The contact of warm water at several pinpoints under the Thwaites is causing it to melt. Researchers are concerned as it has the potential to raise the world sea level by more than half a meter.

'Melting Thwaites' raises global concern along with sea level File photo

Antarctica’s Thwaites Glacier – also called the “Doomsday Glacier” is a matter of grave concern due to its enormous potential to raise the sea level which will be caused by its melting due to the warm water underneath which was overlooked in past.

Thwaites Glacier is 120 km wide at its broadest and melting fast over the years. Because of its size (1.9 lakh square km), it contains enough water to raise the world sea level by more than half a meter. Studies have found the amount of ice flowing out of it has nearly doubled over the past 30 years.

Its melting constitutes approximately 4 per cent of the total global sea-level rise every year and is predicted to collapse into the sea in 200 to 900 years.

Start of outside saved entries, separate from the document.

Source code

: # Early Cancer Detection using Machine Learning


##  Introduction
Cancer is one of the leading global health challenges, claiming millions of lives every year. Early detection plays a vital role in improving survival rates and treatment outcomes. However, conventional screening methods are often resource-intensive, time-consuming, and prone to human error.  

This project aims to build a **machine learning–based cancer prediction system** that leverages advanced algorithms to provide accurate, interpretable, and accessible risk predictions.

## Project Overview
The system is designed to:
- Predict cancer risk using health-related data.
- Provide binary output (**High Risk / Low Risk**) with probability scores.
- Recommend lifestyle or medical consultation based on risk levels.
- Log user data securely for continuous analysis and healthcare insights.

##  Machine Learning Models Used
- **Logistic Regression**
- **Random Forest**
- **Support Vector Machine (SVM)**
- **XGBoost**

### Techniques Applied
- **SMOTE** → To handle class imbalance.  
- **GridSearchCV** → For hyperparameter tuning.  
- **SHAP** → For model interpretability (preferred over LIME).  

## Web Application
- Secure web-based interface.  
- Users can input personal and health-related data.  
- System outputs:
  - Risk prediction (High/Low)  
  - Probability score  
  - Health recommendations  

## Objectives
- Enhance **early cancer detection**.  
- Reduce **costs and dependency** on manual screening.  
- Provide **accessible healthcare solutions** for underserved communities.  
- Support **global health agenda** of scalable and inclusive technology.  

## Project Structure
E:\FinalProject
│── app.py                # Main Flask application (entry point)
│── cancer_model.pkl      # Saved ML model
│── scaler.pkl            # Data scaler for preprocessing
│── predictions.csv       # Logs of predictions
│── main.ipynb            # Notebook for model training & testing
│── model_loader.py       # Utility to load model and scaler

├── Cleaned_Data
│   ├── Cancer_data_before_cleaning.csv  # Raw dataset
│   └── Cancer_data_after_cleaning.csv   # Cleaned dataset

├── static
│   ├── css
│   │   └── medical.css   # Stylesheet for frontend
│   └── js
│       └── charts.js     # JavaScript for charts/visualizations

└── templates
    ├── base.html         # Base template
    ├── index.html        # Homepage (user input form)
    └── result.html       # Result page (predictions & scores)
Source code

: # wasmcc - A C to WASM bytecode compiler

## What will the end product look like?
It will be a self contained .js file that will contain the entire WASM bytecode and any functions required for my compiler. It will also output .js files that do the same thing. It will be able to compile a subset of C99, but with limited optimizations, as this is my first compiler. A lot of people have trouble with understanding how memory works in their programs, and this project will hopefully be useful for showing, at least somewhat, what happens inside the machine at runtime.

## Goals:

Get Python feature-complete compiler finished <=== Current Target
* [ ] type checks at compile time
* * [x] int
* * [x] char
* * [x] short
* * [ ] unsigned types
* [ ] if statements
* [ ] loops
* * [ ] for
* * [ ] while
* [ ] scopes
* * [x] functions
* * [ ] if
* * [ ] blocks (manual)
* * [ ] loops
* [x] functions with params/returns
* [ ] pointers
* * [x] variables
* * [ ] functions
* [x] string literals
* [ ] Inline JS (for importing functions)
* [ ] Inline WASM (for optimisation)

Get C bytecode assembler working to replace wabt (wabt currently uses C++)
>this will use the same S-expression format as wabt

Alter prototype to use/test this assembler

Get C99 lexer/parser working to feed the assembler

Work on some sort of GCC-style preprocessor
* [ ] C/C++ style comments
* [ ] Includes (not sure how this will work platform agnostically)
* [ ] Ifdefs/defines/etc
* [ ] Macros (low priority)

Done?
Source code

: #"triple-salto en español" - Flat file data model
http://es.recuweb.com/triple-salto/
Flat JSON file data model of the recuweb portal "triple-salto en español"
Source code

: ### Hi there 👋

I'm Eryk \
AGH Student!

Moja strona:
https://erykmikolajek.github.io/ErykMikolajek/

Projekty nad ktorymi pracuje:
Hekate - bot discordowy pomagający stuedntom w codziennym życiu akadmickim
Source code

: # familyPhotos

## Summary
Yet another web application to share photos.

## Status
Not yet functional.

Researchers at the Sweden’s University of Gothenburg are now saying that fears related to Thwaites’s melting are worse than previously thought.

They used an uncrewed submarine to go under the Thwaites glacier front to make observations.

“These were the first measurements ever performed beneath Thwaites glacier,” said Anna Wåhlin, professor of oceanography at the University of Gothenburg and lead author of the study that has been published in Science Advances.

Using the results of the observations of characteristics like temperature, salinity, and oxygen content of the ocean currents that go under the glacier, researchers have been able to find out the ocean currents that flow under Thwaites and cause its melting to speed up.

The researchers have deduced the three channels which bring warm water to glacier from north. The channels for warm water to access and attack Thwaites weren’t known to us before the research. Using sonars on the ship, nested with very high-resolution ocean mapping from Ran, we were able to find that there are distinct paths that water takes in and out of the ice shelf cavity, influenced by the geometry of the ocean floor,” the press release quoted Dr. Alastair Graham of the University of Southern Florida as saying.

Thwaites is crucial for Antarctica as it restricts the movement of free-floating ice in the ocean. But research showed that warm water is impacting the points of the glacier where it is connected to the sea-bed and finds stability of its ice sheets and hence making the situation distressing as Thwaites’ ice shelf is already retreating.